Shrewsbury's computing curriculum has been updated in the last year, focusing on preparing students for the digital world we live in.
Over the last year the computing curriculum at Shrewsbury has been changing. Driven by a desire to bring technology directly to class teachers and their students the department has identified three pillars in which they will anchor their objectives.
The first is Computer Science, which is not necessarily revoulutionary but still serves as the basis of of Computing and is an important cornerstone of learning about the digital world.
The second is a the integration of technology into other subject usually not related to computing. An example of this is the SHRed Tech workshops in the Junior School headed by Digital Strategy Lead, James Knight. Every Tuesday and Thursday he introduces different applications to teachers to make them aware of what digital tools are available to enhance the delivery of their lessons.
In one particular example, year one and two teachers had the opportunity to try out ‘Sphero’, an incredible object that can be used in many educational applications – all controlled by an iPad. Sphero can be placed in water, paint, used to measure distances, speeds and much more. This gives it boundless scope in subjects such as maths, art and science as well as free time!
Mr Knight is effusive in his praise for the opportunities provided by Shrewsbury in the realm of computing.
“Students at Shrewsbury can explore, create and are not bound by educational norms. Here we take risks, try new things and extend the possibilities of what it means to learn. Sphero is just one example of the new ways teachers can present knowledge to students”.

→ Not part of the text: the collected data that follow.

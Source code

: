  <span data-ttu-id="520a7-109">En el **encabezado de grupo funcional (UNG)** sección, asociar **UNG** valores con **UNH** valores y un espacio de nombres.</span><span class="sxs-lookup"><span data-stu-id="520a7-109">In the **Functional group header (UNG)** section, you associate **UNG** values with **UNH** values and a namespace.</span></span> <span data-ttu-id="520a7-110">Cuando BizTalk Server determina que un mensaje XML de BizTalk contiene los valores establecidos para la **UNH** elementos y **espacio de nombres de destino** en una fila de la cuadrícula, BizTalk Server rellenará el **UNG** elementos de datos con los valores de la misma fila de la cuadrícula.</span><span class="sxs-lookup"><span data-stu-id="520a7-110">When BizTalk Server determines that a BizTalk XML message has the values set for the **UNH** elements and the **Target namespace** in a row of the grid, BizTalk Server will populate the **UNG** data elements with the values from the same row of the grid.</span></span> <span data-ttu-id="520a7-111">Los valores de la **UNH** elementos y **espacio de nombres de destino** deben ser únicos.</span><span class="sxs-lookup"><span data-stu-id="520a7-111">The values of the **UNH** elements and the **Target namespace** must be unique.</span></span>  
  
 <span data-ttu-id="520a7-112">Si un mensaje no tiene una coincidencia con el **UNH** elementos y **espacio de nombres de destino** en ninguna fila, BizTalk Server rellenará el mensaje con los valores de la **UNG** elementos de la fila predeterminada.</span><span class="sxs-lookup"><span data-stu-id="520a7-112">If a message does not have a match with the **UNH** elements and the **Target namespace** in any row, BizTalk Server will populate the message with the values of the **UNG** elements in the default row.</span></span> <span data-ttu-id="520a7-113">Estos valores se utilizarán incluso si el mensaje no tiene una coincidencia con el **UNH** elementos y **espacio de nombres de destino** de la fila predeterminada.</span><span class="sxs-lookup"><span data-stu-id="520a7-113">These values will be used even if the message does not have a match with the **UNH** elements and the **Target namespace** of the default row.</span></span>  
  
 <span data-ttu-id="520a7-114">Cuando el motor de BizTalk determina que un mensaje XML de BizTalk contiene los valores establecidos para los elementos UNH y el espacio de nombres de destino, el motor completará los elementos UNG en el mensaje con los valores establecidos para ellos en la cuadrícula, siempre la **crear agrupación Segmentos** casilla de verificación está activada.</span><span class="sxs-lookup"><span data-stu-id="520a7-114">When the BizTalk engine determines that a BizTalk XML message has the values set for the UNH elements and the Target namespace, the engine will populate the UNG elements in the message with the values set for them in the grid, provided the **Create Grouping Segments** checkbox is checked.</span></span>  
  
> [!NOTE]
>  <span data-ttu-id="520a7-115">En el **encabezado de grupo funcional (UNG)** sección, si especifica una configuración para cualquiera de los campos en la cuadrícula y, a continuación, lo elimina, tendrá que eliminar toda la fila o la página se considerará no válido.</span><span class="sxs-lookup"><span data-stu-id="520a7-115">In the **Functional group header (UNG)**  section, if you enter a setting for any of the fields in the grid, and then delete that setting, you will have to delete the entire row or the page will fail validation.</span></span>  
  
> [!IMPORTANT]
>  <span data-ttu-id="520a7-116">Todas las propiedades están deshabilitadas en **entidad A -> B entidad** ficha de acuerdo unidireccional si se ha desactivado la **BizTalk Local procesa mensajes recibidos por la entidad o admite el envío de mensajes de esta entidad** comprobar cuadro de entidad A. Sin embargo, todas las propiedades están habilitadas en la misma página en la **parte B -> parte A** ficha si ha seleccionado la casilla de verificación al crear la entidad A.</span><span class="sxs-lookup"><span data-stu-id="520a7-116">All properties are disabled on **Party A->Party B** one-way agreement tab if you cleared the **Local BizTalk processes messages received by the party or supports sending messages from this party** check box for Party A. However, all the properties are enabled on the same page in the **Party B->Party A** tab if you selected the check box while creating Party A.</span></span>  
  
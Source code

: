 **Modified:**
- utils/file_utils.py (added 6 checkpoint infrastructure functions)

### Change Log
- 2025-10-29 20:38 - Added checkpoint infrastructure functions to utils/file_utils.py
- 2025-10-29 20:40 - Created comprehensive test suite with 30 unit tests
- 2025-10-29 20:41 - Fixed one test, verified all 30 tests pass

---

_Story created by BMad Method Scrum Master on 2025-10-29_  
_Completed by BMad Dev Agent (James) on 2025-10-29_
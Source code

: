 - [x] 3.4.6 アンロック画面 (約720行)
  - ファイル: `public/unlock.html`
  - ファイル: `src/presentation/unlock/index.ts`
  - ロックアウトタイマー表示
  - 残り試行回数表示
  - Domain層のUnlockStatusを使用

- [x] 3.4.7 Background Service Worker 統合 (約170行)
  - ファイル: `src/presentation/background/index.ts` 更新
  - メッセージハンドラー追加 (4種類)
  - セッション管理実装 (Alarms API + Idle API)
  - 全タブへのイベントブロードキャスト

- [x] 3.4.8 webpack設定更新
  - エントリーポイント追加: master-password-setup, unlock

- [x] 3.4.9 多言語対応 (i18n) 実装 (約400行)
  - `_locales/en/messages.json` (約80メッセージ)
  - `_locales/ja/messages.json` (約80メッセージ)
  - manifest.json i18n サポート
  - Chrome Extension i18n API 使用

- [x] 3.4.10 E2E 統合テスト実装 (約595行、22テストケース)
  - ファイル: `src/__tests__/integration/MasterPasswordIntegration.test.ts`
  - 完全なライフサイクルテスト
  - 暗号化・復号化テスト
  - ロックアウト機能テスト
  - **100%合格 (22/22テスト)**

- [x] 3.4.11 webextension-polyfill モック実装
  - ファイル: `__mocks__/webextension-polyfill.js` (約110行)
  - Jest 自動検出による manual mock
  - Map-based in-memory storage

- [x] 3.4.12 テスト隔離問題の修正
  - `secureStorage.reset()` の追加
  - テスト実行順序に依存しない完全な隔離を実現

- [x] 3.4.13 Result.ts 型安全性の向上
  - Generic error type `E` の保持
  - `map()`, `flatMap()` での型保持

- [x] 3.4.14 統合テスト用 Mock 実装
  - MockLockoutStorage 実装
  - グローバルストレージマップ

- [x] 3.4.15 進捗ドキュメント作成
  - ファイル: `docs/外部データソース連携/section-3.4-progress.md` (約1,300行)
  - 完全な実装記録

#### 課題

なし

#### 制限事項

The third and final pillar is ‘Digital Literacy and Digital Citizenship’. Basically, this translates to creating an environment where student users are responsible, caring individuals.
“This is no difference to how we are taught to interact with each other away from a computer or tablet screen. Take responsibility for your actions and be safe in the way you communicate with each other. The digital landscape has changed the way we form relationships and communicate so we must evolve too. Being a good digital citizen, is being a good citizen”, Mr Knight explained.
Expect to see many more changes in computing and its wider affect on other school departments.
Did you know? Building on the principles established throughout the curriculum to Key Stage 3, Shrewsbury offers Computer Science as a subject option at both GCSE and A level, where Shrewsbury students have won 4 Top In Thailand awards in the last three years.